High and Wide: The Golden Rule of Drapery
Stop hanging your curtain rods on the window trim. Just stop. When you mount a rod directly on the frame, you’re blocking the light and shrinking the visual opening. The proper way to hang drapes involves two specific movements: going up and going out.
Typically, you want to mount your curtain rod about 4 to 6 inches above the window frame. If you have the space, you can even go halfway between the top of the window and the ceiling (or the crown molding). This draws the eye upward. It creates height. Suddenly, a standard 8-foot ceiling feels like a grand gallery.
Then there’s the width.
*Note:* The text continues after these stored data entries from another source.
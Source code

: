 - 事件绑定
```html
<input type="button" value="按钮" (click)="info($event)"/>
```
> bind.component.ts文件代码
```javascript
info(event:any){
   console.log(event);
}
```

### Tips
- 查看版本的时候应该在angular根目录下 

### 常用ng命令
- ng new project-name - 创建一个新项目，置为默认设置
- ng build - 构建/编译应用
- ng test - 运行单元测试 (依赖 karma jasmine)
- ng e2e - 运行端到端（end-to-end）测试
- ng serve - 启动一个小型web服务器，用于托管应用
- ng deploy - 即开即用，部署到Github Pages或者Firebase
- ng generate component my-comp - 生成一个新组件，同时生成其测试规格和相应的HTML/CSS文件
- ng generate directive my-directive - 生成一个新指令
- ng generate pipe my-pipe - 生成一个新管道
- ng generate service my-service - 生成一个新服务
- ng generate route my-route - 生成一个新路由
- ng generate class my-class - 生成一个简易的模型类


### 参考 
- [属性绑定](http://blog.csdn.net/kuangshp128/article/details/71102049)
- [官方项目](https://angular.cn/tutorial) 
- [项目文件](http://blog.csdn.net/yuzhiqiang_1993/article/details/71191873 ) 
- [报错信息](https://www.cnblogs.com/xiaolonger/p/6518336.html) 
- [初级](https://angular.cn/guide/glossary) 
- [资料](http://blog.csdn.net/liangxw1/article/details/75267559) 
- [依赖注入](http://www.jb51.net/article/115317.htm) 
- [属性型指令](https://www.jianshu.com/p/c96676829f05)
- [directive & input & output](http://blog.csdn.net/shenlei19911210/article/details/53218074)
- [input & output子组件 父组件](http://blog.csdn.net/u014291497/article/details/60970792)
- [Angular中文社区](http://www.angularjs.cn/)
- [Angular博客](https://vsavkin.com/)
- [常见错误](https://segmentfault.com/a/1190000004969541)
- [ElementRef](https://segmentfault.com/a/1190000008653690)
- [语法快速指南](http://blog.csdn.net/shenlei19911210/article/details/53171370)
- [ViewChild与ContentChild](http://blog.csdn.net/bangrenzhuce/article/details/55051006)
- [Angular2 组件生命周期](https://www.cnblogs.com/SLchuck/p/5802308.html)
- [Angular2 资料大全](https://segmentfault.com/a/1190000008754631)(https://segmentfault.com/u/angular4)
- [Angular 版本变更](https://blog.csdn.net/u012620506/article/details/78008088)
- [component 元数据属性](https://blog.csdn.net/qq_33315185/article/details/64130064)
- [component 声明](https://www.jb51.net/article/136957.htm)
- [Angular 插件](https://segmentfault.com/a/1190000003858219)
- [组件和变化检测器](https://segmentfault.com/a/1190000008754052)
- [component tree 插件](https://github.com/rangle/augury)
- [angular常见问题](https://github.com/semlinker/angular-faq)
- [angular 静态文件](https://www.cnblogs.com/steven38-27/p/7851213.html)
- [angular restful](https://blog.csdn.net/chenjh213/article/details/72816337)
You should extend the rod about 8 to 12 inches past the window frame on each side. Why? Because when you open the curtains, the "stack" (the bunched-up fabric) should rest against the wall, not the glass. This makes the window look massive and lets every single drop of natural light into the room. If the fabric is covering the glass while the curtains are "open," you’ve done it wrong.
Choosing the Right Length (The "Puddle" Debate)
Length is where most DIY projects fall apart. You’ve seen it—the "high water" look where the curtains end two inches above the floor. It looks accidental. It looks cheap. You basically have three legitimate options for how the fabric hits the floor:
- The Hover: The hem sits about a half-inch off the floor. This is clean, modern, and practical if you have pets or vacuum often. It requires precise measuring.
- The Kiss: The fabric just barely touches the floor. It’s the hardest to pull off because floors are rarely level, but it’s the gold standard for a tailored look.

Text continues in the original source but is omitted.